Server-side compression (what PDF Family uses) applies both structural optimisation and image recompression in parallel, automatically picking the smaller result. For PDFs over 5 MB, server-side consistently produces better results. Your file is processed securely and deleted immediately after.
Tips for Maximum Compression
- → Remove unnecessary pages before compressing
- → Flatten form fields if the PDF contains interactive elements
- → For scanned PDFs, OCR first then re-export — this replaces image layers with text
- → Use Medium compression for a first pass — you can always compress again
Ready to compress your PDF?
Free, server-side compression with three quality levels.

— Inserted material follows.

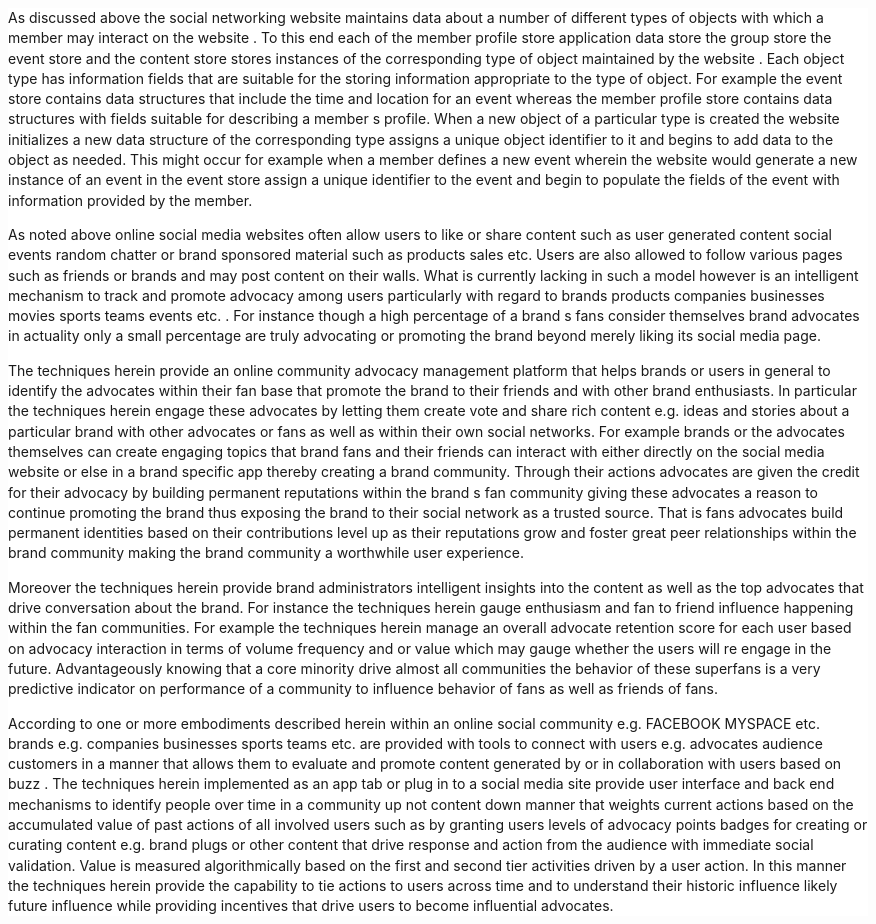 As discussed above the social networking website maintains data about a number of different types of objects with which a member may interact on the website . To this end each of the member profile store application data store the group store the event store and the content store stores instances of the corresponding type of object maintained by the website . Each object type has information fields that are suitable for the storing information appropriate to the type of object. For example the event store contains data structures that include the time and location for an event whereas the member profile store contains data structures with fields suitable for describing a member s profile. When a new object of a particular type is created the website initializes a new data structure of the corresponding type assigns a unique object identifier to it and begins to add data to the object as needed. This might occur for example when a member defines a new event wherein the website would generate a new instance of an event in the event store assign a unique identifier to the event and begin to populate the fields of the event with information provided by the member.

As noted above online social media websites often allow users to like or share content such as user generated content social events random chatter or brand sponsored material such as products sales etc. Users are also allowed to follow various pages such as friends or brands and may post content on their walls. What is currently lacking in such a model however is an intelligent mechanism to track and promote advocacy among users particularly with regard to brands products companies businesses movies sports teams events etc. . For instance though a high percentage of a brand s fans consider themselves brand advocates in actuality only a small percentage are truly advocating or promoting the brand beyond merely liking its social media page.

The techniques herein provide an online community advocacy management platform that helps brands or users in general to identify the advocates within their fan base that promote the brand to their friends and with other brand enthusiasts. In particular the techniques herein engage these advocates by letting them create vote and share rich content e.g. ideas and stories about a particular brand with other advocates or fans as well as within their own social networks. For example brands or the advocates themselves can create engaging topics that brand fans and their friends can interact with either directly on the social media website or else in a brand specific app thereby creating a brand community. Through their actions advocates are given the credit for their advocacy by building permanent reputations within the brand s fan community giving these advocates a reason to continue promoting the brand thus exposing the brand to their social network as a trusted source. That is fans advocates build permanent identities based on their contributions level up as their reputations grow and foster great peer relationships within the brand community making the brand community a worthwhile user experience.

Moreover the techniques herein provide brand administrators intelligent insights into the content as well as the top advocates that drive conversation about the brand. For instance the techniques herein gauge enthusiasm and fan to friend influence happening within the fan communities. For example the techniques herein manage an overall advocate retention score for each user based on advocacy interaction in terms of volume frequency and or value which may gauge whether the users will re engage in the future. Advantageously knowing that a core minority drive almost all communities the behavior of these superfans is a very predictive indicator on performance of a community to influence behavior of fans as well as friends of fans.

According to one or more embodiments described herein within an online social community e.g. FACEBOOK MYSPACE etc. brands e.g. companies businesses sports teams etc. are provided with tools to connect with users e.g. advocates audience customers in a manner that allows them to evaluate and promote content generated by or in collaboration with users based on buzz . The techniques herein implemented as an app tab or plug in to a social media site provide user interface and back end mechanisms to identify people over time in a community up not content down manner that weights current actions based on the accumulated value of past actions of all involved users such as by granting users levels of advocacy points badges for creating or curating content e.g. brand plugs or other content that drive response and action from the audience with immediate social validation. Value is measured algorithmically based on the first and second tier activities driven by a user action. In this manner the techniques herein provide the capability to tie actions to users across time and to understand their historic influence likely future influence while providing incentives that drive users to become influential advocates.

Files auto-deleted after processing.
Compress PDF Free →Frequently Asked Questions
How much can I compress a PDF?
PDFs heavy with images can shrink by 50–80%. Text-only PDFs typically compress by 10–30%. The more images in your PDF, the bigger the reduction.
Does compressing a PDF damage the text?
No. Text is stored as vectors in PDFs and is not affected by compression. Only embedded images lose quality when you choose high compression.
Which compression level should I choose?
For documents with photos or graphics, use Medium (50% quality) for a good size/quality balance. Use Low compression for documents you need to print at high quality. Use High for email attachments where file size matters most.